The article itself tackles a very serious issue: employee engagement and its relation to happiness. The study it references was run by LinkedIn and Mars Drinks, and found that only 49% of employees across various sectors would recommend their employer to job seekers. The seriousness of this issue is obvious and worrying. If only 49% of your employees are happy enough to recommend you as an employer, that means you have 51% who are either ambivalent to you as an employer or are unhappy with you, which means over half of your employees can be considered a flight risk. The article highlights research which points out that employees feel happiest and most engaged “when their job gives them the opportunity to learn, to make a positive impact on the world, and when they feel challenged and personally connected to the work.”
I’m with the article so far. So what about this article caused me to groan in frustration? The final paragraph where the author gives an example of one concrete things employers can do to improve the happiness of their employees: provide free coffee at the office.

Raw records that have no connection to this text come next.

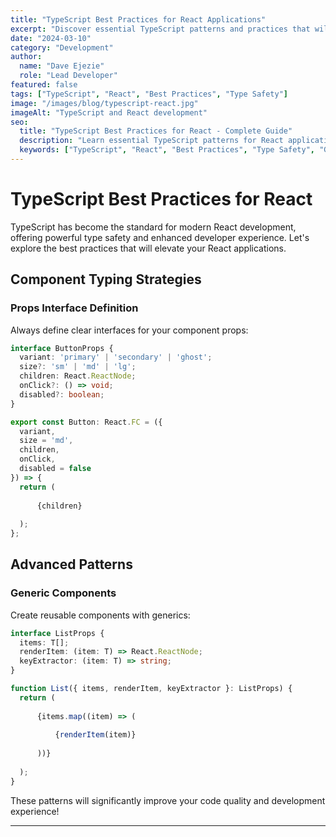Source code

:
 ```yaml
---
title: "TypeScript Best Practices for React Applications"
excerpt: "Discover essential TypeScript patterns and practices that will make your React applications more maintainable, type-safe, and developer-friendly."
date: "2024-03-10"
category: "Development"
author:
  name: "Dave Ejezie" 
  role: "Lead Developer"
featured: false
tags: ["TypeScript", "React", "Best Practices", "Type Safety"]
image: "/images/blog/typescript-react.jpg"
imageAlt: "TypeScript and React development"
seo:
  title: "TypeScript Best Practices for React - Complete Guide"
  description: "Learn essential TypeScript patterns for React applications including proper typing, generic components, and advanced type techniques."
  keywords: ["TypeScript", "React", "Best Practices", "Type Safety", "Generic Components"]
---
```


# TypeScript Best Practices for React

TypeScript has become the standard for modern React development, offering powerful type safety and enhanced developer experience. Let's explore the best practices that will elevate your React applications.

## Component Typing Strategies

### Props Interface Definition
Always define clear interfaces for your component props:

```typescript
interface ButtonProps {
  variant: 'primary' | 'secondary' | 'ghost';
  size?: 'sm' | 'md' | 'lg';
  children: React.ReactNode;
  onClick?: () => void;
  disabled?: boolean;
}

export const Button: React.FC = ({
  variant,
  size = 'md',
  children,
  onClick,
  disabled = false
}) => {
  return (
    
      {children}
    
  );
};
```

## Advanced Patterns

### Generic Components
Create reusable components with generics:

```typescript
interface ListProps {
  items: T[];
  renderItem: (item: T) => React.ReactNode;
  keyExtractor: (item: T) => string;
}

function List({ items, renderItem, keyExtractor }: ListProps) {
  return (
    
      {items.map((item) => (
        
          {renderItem(item)}
        
      ))}
    
  );
}
```

These patterns will significantly improve your code quality and development experience!

---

At least one concrete step you might consider is implementing free coffee at the office, or upping the quality of your coffee carrier; as many as 78 percent of Millennials say that coffee is a critical part of their work experience, according to the study.
This is where the article, and quite frankly the study, take a huge credibility dive; after all it was co-commissioned by a beverage company. Are they seriously suggesting that providing free or better coffee will fix the employee engagement or happiness issue?
Let me be clear: Free Coffee Will Not Make Your Employees Happy. Better Quality Coffee Will Not Make Your Employees Happy. This isn’t even a piece of the puzzle; it will not nudge the happiness meter one notch.
Want to know how to get your employees (especially Millennials) engaged and make them happy? How about trying these ideas:
- Provide Professional Development – Actively helping employees keep their skills sharp helps you, your company, and your employees. We’ve seen what happens when inertia sets in.
- Cross-Training – This improves communication between departments, helps break down information silos and facilitates the free flow of information and ideas. These conditions are required for innovation and creativity to flow.
- Flexible Working Arrangements – With modern advances in technology, there are fewer reasons for employees to be chained to the office. Can they work from home? How about creating office space for employees who may function in a quiet environment better than a more modern open floor plan arrangement? You should be making it easier for your employees to work for you…not harder.
- Connecting Jobs to the Larger Mission – If employees just feel like they are a cog in a machine that does something they don’t understand or don’t think is important, motivation will tank. Don’t just provide employees with a boiler plate mission statement that means nothing…connect what you do to personal stories to encourage buy-in.
- Accepting Input from your Employees – Do your employees feel free to make suggestions about your product or workflows? They should, because if employees don’t feel like their voice matters they will not be happy.
Important note here: If you aren’t receiving any feedback from your employees, do not take this as a sign that there is none…take it as a warning that you have a possible morale problem on your hands.
- Take an Active Part in Employee’s Career Development – For Millennials especially, career advancement is vital. If you have ever said to an employee who requested feedback to “Just keep doing what you are doing” or provide no opportunities for an employee to take on a new project or challenge, your employees will still seek out these opportunities…they will just seek them out somewhere else.
If you think solving employee engagement issues come down to adding silly things like free coffee, adding a pool table, relaxing the dress code or more employee fun days, you aren’t going to end up with engaged, happy employees. What you will wind up with is an employee who says to job seekers, “My employer isn’t the best prospect for anyone wanting challenges or who wants to learn and grow…but they do have an awesome coffee station.”